What the task asks
The full set of records is to be reproduced verbatim.

Records to process
________________________________________

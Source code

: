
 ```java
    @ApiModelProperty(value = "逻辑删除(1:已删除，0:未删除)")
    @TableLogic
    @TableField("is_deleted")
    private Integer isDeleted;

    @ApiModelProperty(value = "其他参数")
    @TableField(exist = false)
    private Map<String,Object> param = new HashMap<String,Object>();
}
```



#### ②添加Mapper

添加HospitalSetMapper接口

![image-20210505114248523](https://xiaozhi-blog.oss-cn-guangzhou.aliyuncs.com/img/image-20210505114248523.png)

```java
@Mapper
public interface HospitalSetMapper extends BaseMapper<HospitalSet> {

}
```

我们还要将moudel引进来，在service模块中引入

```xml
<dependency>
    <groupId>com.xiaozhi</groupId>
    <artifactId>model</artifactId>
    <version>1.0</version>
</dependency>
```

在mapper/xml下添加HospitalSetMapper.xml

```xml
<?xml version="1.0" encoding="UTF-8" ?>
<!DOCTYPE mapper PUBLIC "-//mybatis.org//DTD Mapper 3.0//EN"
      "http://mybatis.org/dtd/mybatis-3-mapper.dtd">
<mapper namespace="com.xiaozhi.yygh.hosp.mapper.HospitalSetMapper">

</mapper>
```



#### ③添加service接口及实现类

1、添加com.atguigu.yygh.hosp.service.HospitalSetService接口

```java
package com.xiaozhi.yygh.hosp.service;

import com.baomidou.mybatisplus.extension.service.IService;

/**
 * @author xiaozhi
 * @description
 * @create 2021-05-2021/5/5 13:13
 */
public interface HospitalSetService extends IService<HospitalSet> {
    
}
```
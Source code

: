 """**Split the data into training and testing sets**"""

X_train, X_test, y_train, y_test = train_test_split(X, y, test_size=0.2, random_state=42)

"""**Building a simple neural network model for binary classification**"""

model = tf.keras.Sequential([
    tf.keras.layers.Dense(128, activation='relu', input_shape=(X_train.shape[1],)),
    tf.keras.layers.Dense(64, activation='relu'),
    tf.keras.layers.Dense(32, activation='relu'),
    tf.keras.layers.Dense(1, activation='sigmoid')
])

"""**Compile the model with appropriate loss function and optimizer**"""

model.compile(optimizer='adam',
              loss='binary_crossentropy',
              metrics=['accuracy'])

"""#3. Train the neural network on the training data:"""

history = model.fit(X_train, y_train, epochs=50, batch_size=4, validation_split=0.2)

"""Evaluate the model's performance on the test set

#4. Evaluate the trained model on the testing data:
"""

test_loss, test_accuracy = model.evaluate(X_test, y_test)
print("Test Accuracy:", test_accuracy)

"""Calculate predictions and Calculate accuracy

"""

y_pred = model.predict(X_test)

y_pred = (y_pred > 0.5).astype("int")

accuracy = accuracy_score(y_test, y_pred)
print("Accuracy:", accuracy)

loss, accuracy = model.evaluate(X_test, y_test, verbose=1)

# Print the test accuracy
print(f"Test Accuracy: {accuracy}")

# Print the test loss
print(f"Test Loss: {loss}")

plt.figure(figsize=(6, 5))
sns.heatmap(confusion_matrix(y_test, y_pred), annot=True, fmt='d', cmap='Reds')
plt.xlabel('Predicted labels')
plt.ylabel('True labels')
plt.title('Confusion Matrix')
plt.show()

________________________________________

Solution below
Source code

:
 ```java
    @ApiModelProperty(value = "逻辑删除(1:已删除，0:未删除)")
    @TableLogic
    @TableField("is_deleted")
    private Integer isDeleted;

    @ApiModelProperty(value = "其他参数")
    @TableField(exist = false)
    private Map<String,Object> param = new HashMap<String,Object>();
}
```



#### ②添加Mapper

添加HospitalSetMapper接口

![image-20210505114248523](https://xiaozhi-blog.oss-cn-guangzhou.aliyuncs.com/img/image-20210505114248523.png)

```java
@Mapper
public interface HospitalSetMapper extends BaseMapper<HospitalSet> {

}
```

我们还要将moudel引进来，在service模块中引入

```xml
<dependency>
    <groupId>com.xiaozhi</groupId>
    <artifactId>model</artifactId>
    <version>1.0</version>
</dependency>
```

在mapper/xml下添加HospitalSetMapper.xml

```xml
<?xml version="1.0" encoding="UTF-8" ?>
<!DOCTYPE mapper PUBLIC "-//mybatis.org//DTD Mapper 3.0//EN"
      "http://mybatis.org/dtd/mybatis-3-mapper.dtd">
<mapper namespace="com.xiaozhi.yygh.hosp.mapper.HospitalSetMapper">

</mapper>
```



#### ③添加service接口及实现类

1、添加com.atguigu.yygh.hosp.service.HospitalSetService接口

```java
package com.xiaozhi.yygh.hosp.service;

import com.baomidou.mybatisplus.extension.service.IService;

/**
 * @author xiaozhi
 * @description
 * @create 2021-05-2021/5/5 13:13
 */
public interface HospitalSetService extends IService<HospitalSet> {
    
}
```
Source code

: """**Split the data into training and testing sets**"""

X_train, X_test, y_train, y_test = train_test_split(X, y, test_size=0.2, random_state=42)

"""**Building a simple neural network model for binary classification**"""

model = tf.keras.Sequential([
    tf.keras.layers.Dense(128, activation='relu', input_shape=(X_train.shape[1],)),
    tf.keras.layers.Dense(64, activation='relu'),
    tf.keras.layers.Dense(32, activation='relu'),
    tf.keras.layers.Dense(1, activation='sigmoid')
])

"""**Compile the model with appropriate loss function and optimizer**"""

model.compile(optimizer='adam',
              loss='binary_crossentropy',
              metrics=['accuracy'])

"""#3. Train the neural network on the training data:"""

history = model.fit(X_train, y_train, epochs=50, batch_size=4, validation_split=0.2)

"""Evaluate the model's performance on the test set

#4. Evaluate the trained model on the testing data:
"""

test_loss, test_accuracy = model.evaluate(X_test, y_test)
print("Test Accuracy:", test_accuracy)

"""Calculate predictions and Calculate accuracy

"""

y_pred = model.predict(X_test)

y_pred = (y_pred > 0.5).astype("int")

accuracy = accuracy_score(y_test, y_pred)
print("Accuracy:", accuracy)

loss, accuracy = model.evaluate(X_test, y_test, verbose=1)

# Print the test accuracy
print(f"Test Accuracy: {accuracy}")

# Print the test loss
print(f"Test Loss: {loss}")

plt.figure(figsize=(6, 5))
sns.heatmap(confusion_matrix(y_test, y_pred), annot=True, fmt='d', cmap='Reds')
plt.xlabel('Predicted labels')
plt.ylabel('True labels')
plt.title('Confusion Matrix')
plt.show()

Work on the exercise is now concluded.